- _Provided data_
↓↓↓

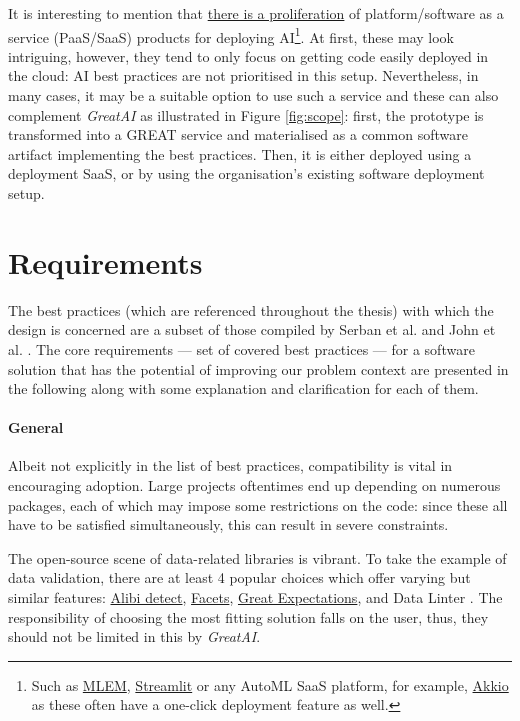 It is interesting to mention that \href{https://xkcd.com/927/}{there is a proliferation} of platform/software as a service (PaaS/SaaS) products for deploying AI\footnote{Such as \href{https://mlem.ai/}{MLEM}, \href{https://streamlit.io/cloud}{Streamlit} or any AutoML SaaS platform, for example, \href{https://www.akkio.com/role/software-engineers}{Akkio} as these often have a one-click deployment feature as well.}. At first, these may look intriguing, however, they tend to only focus on getting code easily deployed in the cloud: AI best practices are not prioritised in this setup. Nevertheless, in many cases, it may be a suitable option to use such a service and these can also complement \textit{GreatAI} as illustrated in Figure \ref{fig:scope}: first, the prototype is transformed into a GREAT service and materialised as a common software artifact implementing the best practices. Then, it is either deployed using a deployment SaaS, or by using the organisation's existing software deployment setup.

\section{Requirements} \label{section:requirements}

The best practices (which are referenced throughout the thesis) with which the design is concerned are a subset of those compiled by Serban et al. \cite{serban2020adoption,serban2021practices} and John et al. \cite{john2020architecting}. The core requirements --- set of covered best practices --- for a software solution that has the potential of improving our problem context are presented in the following along with some explanation and clarification for each of them.

\paragraph{General} Albeit not explicitly in the list of best practices, compatibility is vital in encouraging adoption. Large projects oftentimes end up depending on numerous packages, each of which may impose some restrictions on the code: since these all have to be satisfied simultaneously, this can result in severe constraints. 

The open-source scene of data-related libraries is vibrant. To take the example of data validation, there are at least 4 popular choices which offer varying but similar features: \href{https://github.com/SeldonIO/alibi-detect}{Alibi detect}, \href{https://github.com/PAIR-code/facets}{Facets}, \href{https://github.com/great-expectations/great_expectations}{Great Expectations}, and Data Linter \cite{hynes2017data}. The responsibility of choosing the most fitting solution falls on the user, thus, they should not be limited in this by \textit{GreatAI}. 

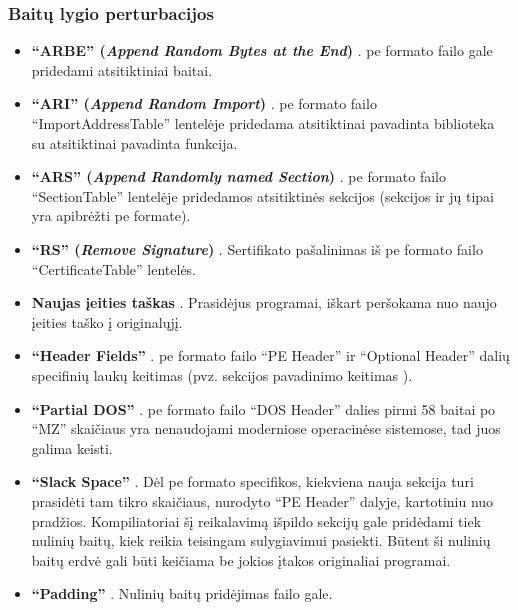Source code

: \subsubsection{Baitų lygio perturbacijos}
\begin{itemize}
    \item \textbf{\enquote{ARBE} (\textit{Append Random Bytes at the End})} \cite{fangEvadingMalwareEngines2019}. \acs{pe} formato failo gale pridedami atsitiktiniai baitai.
    \item \textbf{\enquote{ARI} (\textit{Append Random Import})} \cite{fangEvadingMalwareEngines2019}. \acs{pe} formato failo \enquote{ImportAddressTable} lentelėje pridedama atsitiktinai pavadinta biblioteka su atsitiktinai pavadinta funkcija.
    \item \textbf{\enquote{ARS} (\textit{Append Randomly named Section})} \cite{fangEvadingMalwareEngines2019}. \acs{pe} formato failo \enquote{SectionTable} lentelėje pridedamos atsitiktinės sekcijos (sekcijos ir jų tipai yra apibrėžti \acs{pe} formate).
    \item \textbf{\enquote{RS} (\textit{Remove Signature})} \cite{fangEvadingMalwareEngines2019}. Sertifikato pašalinimas iš \acs{pe} formato failo \enquote{CertificateTable} lentelės.
    \item \textbf{Naujas įeities taškas} \cite{andersonLearningEvadeStatic2018}. Prasidėjus programai, iškart peršokama nuo naujo įeities taško į originalųjį.
    \item \textbf{\enquote{Header Fields}} \cite{demetrioAdversarialEXEmplesSurvey2021}. \acs{pe} formato failo \enquote{PE Header} ir \enquote{Optional Header} dalių specifinių laukų keitimas (pvz. sekcijos pavadinimo keitimas \cite{andersonLearningEvadeStatic2018}).
    \item \textbf{\enquote{Partial DOS}} \cite{demetrioAdversarialEXEmplesSurvey2021}. \acs{pe} formato failo \enquote{DOS Header} dalies pirmi 58 baitai po \enquote{MZ} skaičiaus yra nenaudojami moderniose operacinėse sistemose, tad juos galima keisti.
    \item \textbf{\enquote{Slack Space}} \cite{demetrioAdversarialEXEmplesSurvey2021}. Dėl \acs{pe} formato specifikos, kiekviena nauja sekcija turi prasidėti tam tikro skaičiaus, nurodyto \enquote{PE Header} dalyje, kartotiniu nuo pradžios. Kompiliatoriai šį reikalavimą išpildo sekcijų gale pridėdami tiek nulinių baitų, kiek reikia teisingam sulygiavimui pasiekti. Būtent ši nulinių baitų erdvė gali būti keičiama be jokios įtakos originaliai programai.
    \item \textbf{\enquote{Padding}} \cite{demetrioAdversarialEXEmplesSurvey2021}. Nulinių baitų pridėjimas failo gale.

\end{itemize}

↑↑↑

- _What you will do_
Your copy must repeat the data word for word and show none of its images.

- _Solution to this exercise_
 It is interesting to mention that \href{https://xkcd.com/927/}{there is a proliferation} of platform/software as a service (PaaS/SaaS) products for deploying AI\footnote{Such as \href{https://mlem.ai/}{MLEM}, \href{https://streamlit.io/cloud}{Streamlit} or any AutoML SaaS platform, for example, \href{https://www.akkio.com/role/software-engineers}{Akkio} as these often have a one-click deployment feature as well.}. At first, these may look intriguing, however, they tend to only focus on getting code easily deployed in the cloud: AI best practices are not prioritised in this setup. Nevertheless, in many cases, it may be a suitable option to use such a service and these can also complement \textit{GreatAI} as illustrated in Figure \ref{fig:scope}: first, the prototype is transformed into a GREAT service and materialised as a common software artifact implementing the best practices. Then, it is either deployed using a deployment SaaS, or by using the organisation's existing software deployment setup.

\section{Requirements} \label{section:requirements}

The best practices (which are referenced throughout the thesis) with which the design is concerned are a subset of those compiled by Serban et al. \cite{serban2020adoption,serban2021practices} and John et al. \cite{john2020architecting}. The core requirements --- set of covered best practices --- for a software solution that has the potential of improving our problem context are presented in the following along with some explanation and clarification for each of them.

\paragraph{General} Albeit not explicitly in the list of best practices, compatibility is vital in encouraging adoption. Large projects oftentimes end up depending on numerous packages, each of which may impose some restrictions on the code: since these all have to be satisfied simultaneously, this can result in severe constraints. 

The open-source scene of data-related libraries is vibrant. To take the example of data validation, there are at least 4 popular choices which offer varying but similar features: \href{https://github.com/SeldonIO/alibi-detect}{Alibi detect}, \href{https://github.com/PAIR-code/facets}{Facets}, \href{https://github.com/great-expectations/great_expectations}{Great Expectations}, and Data Linter \cite{hynes2017data}. The responsibility of choosing the most fitting solution falls on the user, thus, they should not be limited in this by \textit{GreatAI}. 

Source code

: \subsubsection{Baitų lygio perturbacijos}
\begin{itemize}
    \item \textbf{\enquote{ARBE} (\textit{Append Random Bytes at the End})} \cite{fangEvadingMalwareEngines2019}. \acs{pe} formato failo gale pridedami atsitiktiniai baitai.
    \item \textbf{\enquote{ARI} (\textit{Append Random Import})} \cite{fangEvadingMalwareEngines2019}. \acs{pe} formato failo \enquote{ImportAddressTable} lentelėje pridedama atsitiktinai pavadinta biblioteka su atsitiktinai pavadinta funkcija.
    \item \textbf{\enquote{ARS} (\textit{Append Randomly named Section})} \cite{fangEvadingMalwareEngines2019}. \acs{pe} formato failo \enquote{SectionTable} lentelėje pridedamos atsitiktinės sekcijos (sekcijos ir jų tipai yra apibrėžti \acs{pe} formate).
    \item \textbf{\enquote{RS} (\textit{Remove Signature})} \cite{fangEvadingMalwareEngines2019}. Sertifikato pašalinimas iš \acs{pe} formato failo \enquote{CertificateTable} lentelės.
    \item \textbf{Naujas įeities taškas} \cite{andersonLearningEvadeStatic2018}. Prasidėjus programai, iškart peršokama nuo naujo įeities taško į originalųjį.
    \item \textbf{\enquote{Header Fields}} \cite{demetrioAdversarialEXEmplesSurvey2021}. \acs{pe} formato failo \enquote{PE Header} ir \enquote{Optional Header} dalių specifinių laukų keitimas (pvz. sekcijos pavadinimo keitimas \cite{andersonLearningEvadeStatic2018}).
    \item \textbf{\enquote{Partial DOS}} \cite{demetrioAdversarialEXEmplesSurvey2021}. \acs{pe} formato failo \enquote{DOS Header} dalies pirmi 58 baitai po \enquote{MZ} skaičiaus yra nenaudojami moderniose operacinėse sistemose, tad juos galima keisti.
    \item \textbf{\enquote{Slack Space}} \cite{demetrioAdversarialEXEmplesSurvey2021}. Dėl \acs{pe} formato specifikos, kiekviena nauja sekcija turi prasidėti tam tikro skaičiaus, nurodyto \enquote{PE Header} dalyje, kartotiniu nuo pradžios. Kompiliatoriai šį reikalavimą išpildo sekcijų gale pridėdami tiek nulinių baitų, kiek reikia teisingam sulygiavimui pasiekti. Būtent ši nulinių baitų erdvė gali būti keičiama be jokios įtakos originaliai programai.
    \item \textbf{\enquote{Padding}} \cite{demetrioAdversarialEXEmplesSurvey2021}. Nulinių baitų pridėjimas failo gale.

\end{itemize}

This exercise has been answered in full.